Financial crisis are painfully commonplace

January 25, 2016 0 By Michel Santi


Blinder is no one than he who refuses to see. The main factors responsible for the torments of these last few years are still at large, when they haven’t been magnified despite declarations coming from the financial community and authorities claiming to be reassuring. According to them, systemic reforms would have in fact been made because financial institutions – which are far better regulated – would work on providing more capital. However, these commercial and financial imbalances have since 2008 been brought to a high point. In fact – held down by stricter supervision – the world of investment speculation has turned to raw materials, emerging markets and hedge funds with nearly non-existent regulation in order to realise complementary profits…but just to inflate a new bubble that is currently on full scale implosion.

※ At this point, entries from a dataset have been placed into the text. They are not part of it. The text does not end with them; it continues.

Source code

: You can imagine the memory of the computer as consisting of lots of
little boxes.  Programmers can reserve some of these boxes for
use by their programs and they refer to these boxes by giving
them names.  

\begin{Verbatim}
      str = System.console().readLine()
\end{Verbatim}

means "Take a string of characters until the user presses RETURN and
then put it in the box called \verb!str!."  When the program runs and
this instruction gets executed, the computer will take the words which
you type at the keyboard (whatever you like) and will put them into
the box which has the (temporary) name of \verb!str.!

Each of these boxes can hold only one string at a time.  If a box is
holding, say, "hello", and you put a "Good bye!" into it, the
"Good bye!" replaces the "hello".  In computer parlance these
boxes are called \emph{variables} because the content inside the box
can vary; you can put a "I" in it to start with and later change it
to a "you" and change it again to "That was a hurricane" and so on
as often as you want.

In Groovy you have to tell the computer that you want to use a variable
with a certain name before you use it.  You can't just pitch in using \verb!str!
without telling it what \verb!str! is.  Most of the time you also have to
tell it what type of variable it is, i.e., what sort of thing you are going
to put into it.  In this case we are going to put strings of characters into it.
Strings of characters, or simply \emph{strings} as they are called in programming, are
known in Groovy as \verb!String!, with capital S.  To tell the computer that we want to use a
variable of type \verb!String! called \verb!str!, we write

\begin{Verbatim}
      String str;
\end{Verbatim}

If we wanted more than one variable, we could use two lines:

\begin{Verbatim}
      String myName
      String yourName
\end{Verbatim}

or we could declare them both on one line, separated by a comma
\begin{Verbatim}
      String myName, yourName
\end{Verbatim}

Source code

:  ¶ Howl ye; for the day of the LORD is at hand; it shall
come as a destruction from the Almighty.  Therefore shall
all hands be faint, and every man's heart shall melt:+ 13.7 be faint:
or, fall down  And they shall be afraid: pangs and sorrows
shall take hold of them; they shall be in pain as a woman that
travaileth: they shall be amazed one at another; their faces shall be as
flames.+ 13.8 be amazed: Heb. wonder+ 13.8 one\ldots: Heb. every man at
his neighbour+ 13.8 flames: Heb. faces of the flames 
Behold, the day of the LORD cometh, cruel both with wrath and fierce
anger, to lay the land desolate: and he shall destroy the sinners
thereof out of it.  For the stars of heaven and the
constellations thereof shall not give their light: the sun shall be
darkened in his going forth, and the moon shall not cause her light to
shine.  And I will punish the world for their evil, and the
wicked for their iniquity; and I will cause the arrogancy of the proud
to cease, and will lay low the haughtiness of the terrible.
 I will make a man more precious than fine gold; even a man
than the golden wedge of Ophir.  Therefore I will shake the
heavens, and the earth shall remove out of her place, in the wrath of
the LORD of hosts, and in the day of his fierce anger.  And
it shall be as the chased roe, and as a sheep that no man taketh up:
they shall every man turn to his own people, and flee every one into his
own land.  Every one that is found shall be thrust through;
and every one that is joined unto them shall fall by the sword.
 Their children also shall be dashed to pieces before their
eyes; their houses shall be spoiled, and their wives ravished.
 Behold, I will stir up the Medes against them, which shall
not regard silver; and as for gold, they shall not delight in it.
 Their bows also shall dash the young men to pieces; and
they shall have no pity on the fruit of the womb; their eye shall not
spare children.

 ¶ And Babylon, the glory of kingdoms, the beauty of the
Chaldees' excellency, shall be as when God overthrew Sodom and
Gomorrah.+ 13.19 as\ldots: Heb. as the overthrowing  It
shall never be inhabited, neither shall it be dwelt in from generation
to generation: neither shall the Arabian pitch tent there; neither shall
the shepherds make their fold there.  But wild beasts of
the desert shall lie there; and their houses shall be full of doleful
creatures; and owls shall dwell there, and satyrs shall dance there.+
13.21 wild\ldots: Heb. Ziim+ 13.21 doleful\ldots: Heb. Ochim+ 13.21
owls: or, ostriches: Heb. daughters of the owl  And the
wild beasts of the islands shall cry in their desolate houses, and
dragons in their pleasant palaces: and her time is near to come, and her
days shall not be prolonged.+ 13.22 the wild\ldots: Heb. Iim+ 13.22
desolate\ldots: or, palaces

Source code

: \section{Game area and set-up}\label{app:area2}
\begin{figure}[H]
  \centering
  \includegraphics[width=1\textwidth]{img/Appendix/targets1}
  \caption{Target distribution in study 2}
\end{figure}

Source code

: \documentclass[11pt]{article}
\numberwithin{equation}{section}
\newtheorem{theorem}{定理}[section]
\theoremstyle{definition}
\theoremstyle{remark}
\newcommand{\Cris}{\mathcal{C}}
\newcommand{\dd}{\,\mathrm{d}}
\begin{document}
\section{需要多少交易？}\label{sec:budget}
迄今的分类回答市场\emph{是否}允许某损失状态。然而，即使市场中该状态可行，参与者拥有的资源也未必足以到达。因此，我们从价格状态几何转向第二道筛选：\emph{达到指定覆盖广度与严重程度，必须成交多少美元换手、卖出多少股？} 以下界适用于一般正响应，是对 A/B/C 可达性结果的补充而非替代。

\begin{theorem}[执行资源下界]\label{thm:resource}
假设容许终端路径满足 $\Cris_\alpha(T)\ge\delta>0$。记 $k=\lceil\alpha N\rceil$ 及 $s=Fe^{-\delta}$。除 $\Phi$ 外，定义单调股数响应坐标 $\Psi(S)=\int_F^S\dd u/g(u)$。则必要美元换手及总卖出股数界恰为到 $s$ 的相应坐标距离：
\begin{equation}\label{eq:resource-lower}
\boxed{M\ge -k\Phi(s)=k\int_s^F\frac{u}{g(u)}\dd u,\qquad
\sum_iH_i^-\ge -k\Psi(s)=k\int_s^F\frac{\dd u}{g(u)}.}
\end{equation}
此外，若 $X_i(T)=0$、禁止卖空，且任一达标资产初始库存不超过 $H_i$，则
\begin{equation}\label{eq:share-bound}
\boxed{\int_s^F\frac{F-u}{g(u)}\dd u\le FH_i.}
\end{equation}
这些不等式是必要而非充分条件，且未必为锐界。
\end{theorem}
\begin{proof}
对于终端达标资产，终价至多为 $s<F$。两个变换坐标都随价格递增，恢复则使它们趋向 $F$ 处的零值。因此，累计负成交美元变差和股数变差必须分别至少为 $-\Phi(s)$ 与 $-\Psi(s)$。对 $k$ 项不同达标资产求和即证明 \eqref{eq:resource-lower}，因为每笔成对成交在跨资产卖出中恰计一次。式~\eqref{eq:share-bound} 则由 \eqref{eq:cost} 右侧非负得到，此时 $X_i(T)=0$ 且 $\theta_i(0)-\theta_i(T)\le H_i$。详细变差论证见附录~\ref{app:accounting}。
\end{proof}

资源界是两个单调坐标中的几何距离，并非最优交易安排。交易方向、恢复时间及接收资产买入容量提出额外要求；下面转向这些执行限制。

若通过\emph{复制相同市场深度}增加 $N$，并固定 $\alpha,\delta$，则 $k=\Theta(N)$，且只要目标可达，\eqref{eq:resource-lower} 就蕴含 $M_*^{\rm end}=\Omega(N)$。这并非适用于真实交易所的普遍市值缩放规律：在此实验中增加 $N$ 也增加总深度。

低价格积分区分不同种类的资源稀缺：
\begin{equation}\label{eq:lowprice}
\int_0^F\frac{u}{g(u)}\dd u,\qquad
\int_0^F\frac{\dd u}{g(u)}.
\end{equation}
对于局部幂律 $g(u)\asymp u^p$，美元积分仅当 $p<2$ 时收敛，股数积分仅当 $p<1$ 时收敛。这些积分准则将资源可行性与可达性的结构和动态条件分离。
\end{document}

Busy restoring order to bank ratios, the regulator has therefore – once again – been caught unawares by financial actors who, motivated by the will to earn more and ever more, continuously get a head start. In other words, the system is currently threatened with liquefaction by hyper-speculation on barely regulated asset classes, which is led by an industry which refuses to accept profits lesser than those of the past. How does one make them understand that profits from 2000 to 2007 constituted an unhealthy anomaly and that it is imperative – in order to save our economy – to grant particular attention to risk management and a massive abatement of leveraged transactions?

The last decade has been punctuated by speculative implosions and collapses of financial institutions and large investment funds. And this is why Nassim Taleb – author of The Black Swan – will have to review his theory since his “black swan” has become our daily bread! Due to our limited knowledge, we are confined to analyse the present and predict the future by observing and extrapolating past trends. The result is that any unforeseen events profoundly destabilise us. As soon as this unknown arises – Taleb’s famous “black swan” – it is the whole system, with its beliefs and presuppositions, which is threatened with collapse… In other words, unpredictable events, that is to say any event affected by weak probability, are having a considerable impact. The extreme and unhealthy market volatility of the last few years was provoked precisely by “highly improbable” events, as it so happens by readjustments and liquidations of positions held by investors who knowingly took too many risks.

In fact, financial investors and professionals have become de facto public enemies since the cultures of excessive risk and win at all cost have become the norm. Gone are the days when dad would buy shares to keep them for a few years, gone are the days when grandad would place his savings in Treasury Bonds. Taleb has already been overtaken because uncertainty, erratic behaviour and exacerbated volatility now furnish our lives, in the knowledge that even the most sure, reputed investments are now vulnerable to go bankrupt from one day to the next. Exceptional occurrences are now an integral part of investor psychology. Worse still is that these investors speculate and gamble on the advent of the “highly improbable” in the hope – obviously – of making a profit from it. In short, the “black swan” reigns supreme.

At the start of 2016 the economic climate is much more uncertain than before the subprime crisis, and our system therefore finds itself struck with immunodeficiency in the face of the risk of another implosion. Governments – who have spent unholy sums on financial bailouts – will no longer be in a position, neither economically nor politically, to draw on now empty accounts in order to stabilise and clean up the system. Bankers have of course accomplished an admirable feat of lobbying by persuading our governments of their establishments’ vital role to our economy. Meanwhile, the taxpayer’s pockets are empty and so are Governments’. The consequences of the implosion of a new bubble would therefore be easy to understand but terrifying to bear.

While whole swathes of financial activity are now escaping all regulation and sovereign debt crises are far from being resolved, the ingredients of a major conflagration are currently coming to a fore. Inexorably.